__Task data__:
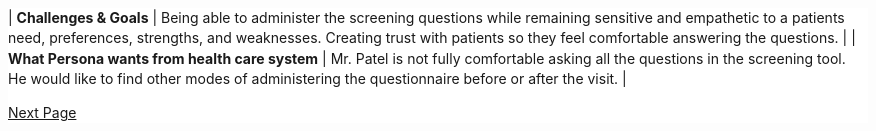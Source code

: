 | **Challenges & Goals**   | Being able to administer the screening questions while remaining sensitive and empathetic to a patients need, preferences, strengths, and weaknesses. Creating trust with patients so they feel comfortable answering the questions. |
| **What Persona wants from health care system**   | Mr. Patel is not fully comfortable asking all the questions in the screening tool.  He would like to find other modes of administering the questionnaire before or after the visit. | 

[Next Page](Patient_Story_1.html)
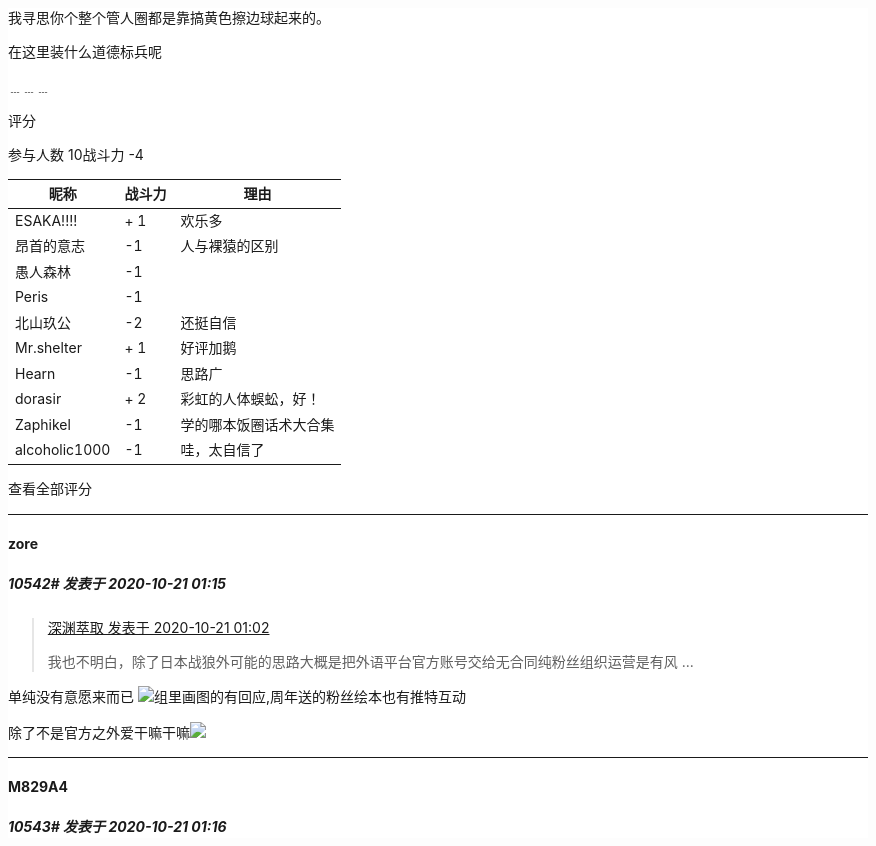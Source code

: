 我寻思你个整个管人圈都是靠搞黄色擦边球起来的。

在这里装什么道德标兵呢


﹍﹍﹍

评分


 参与人数 10战斗力 -4

|昵称|战斗力|理由|
|----|---|---|
| ESAKA!!!!| + 1|欢乐多|
| 昂首的意志|-1|人与裸猿的区别|
| 愚人森林|-1||
| Peris|-1||
| 北山玖公|-2|还挺自信|
| Mr.shelter| + 1|好评加鹅|
| Hearn|-1|思路广|
| dorasir| + 2|彩虹的人体蜈蚣，好！|
| Zaphikel|-1|学的哪本饭圈话术大合集|
| alcoholic1000|-1|哇，太自信了|


查看全部评分


*****

####  zore  
##### 10542#       发表于 2020-10-21 01:15


<blockquote><a href="httphttps://bbs.saraba1st.com/2b/forum.php?mod=redirect&amp;goto=findpost&amp;pid=49107807&amp;ptid=1963466" target="_blank">深渊萃取 发表于 2020-10-21 01:02</a>

我也不明白，除了日本战狼外可能的思路大概是把外语平台官方账号交给无合同纯粉丝组织运营是有风 ...</blockquote>
单纯没有意愿来而已
<img src="https://static.saraba1st.com/image/smiley/face2017/013.png" referrerpolicy="no-referrer">组里画图的有回应,周年送的粉丝绘本也有推特互动

除了不是官方之外爱干嘛干嘛<img src="https://static.saraba1st.com/image/smiley/face2017/068.png" referrerpolicy="no-referrer">


*****

####  M829A4  
##### 10543#       发表于 2020-10-21 01:16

__What the exercise asks__: Your answer must be every line from the entries that contains the string "static", copied as it stands.

__Reply__:
<img src="https://static.saraba1st.com/image/smiley/face2017/013.png" referrerpolicy="no-referrer">组里画图的有回应,周年送的粉丝绘本也有推特互动
除了不是官方之外爱干嘛干嘛<img src="https://static.saraba1st.com/image/smiley/face2017/068.png" referrerpolicy="no-referrer">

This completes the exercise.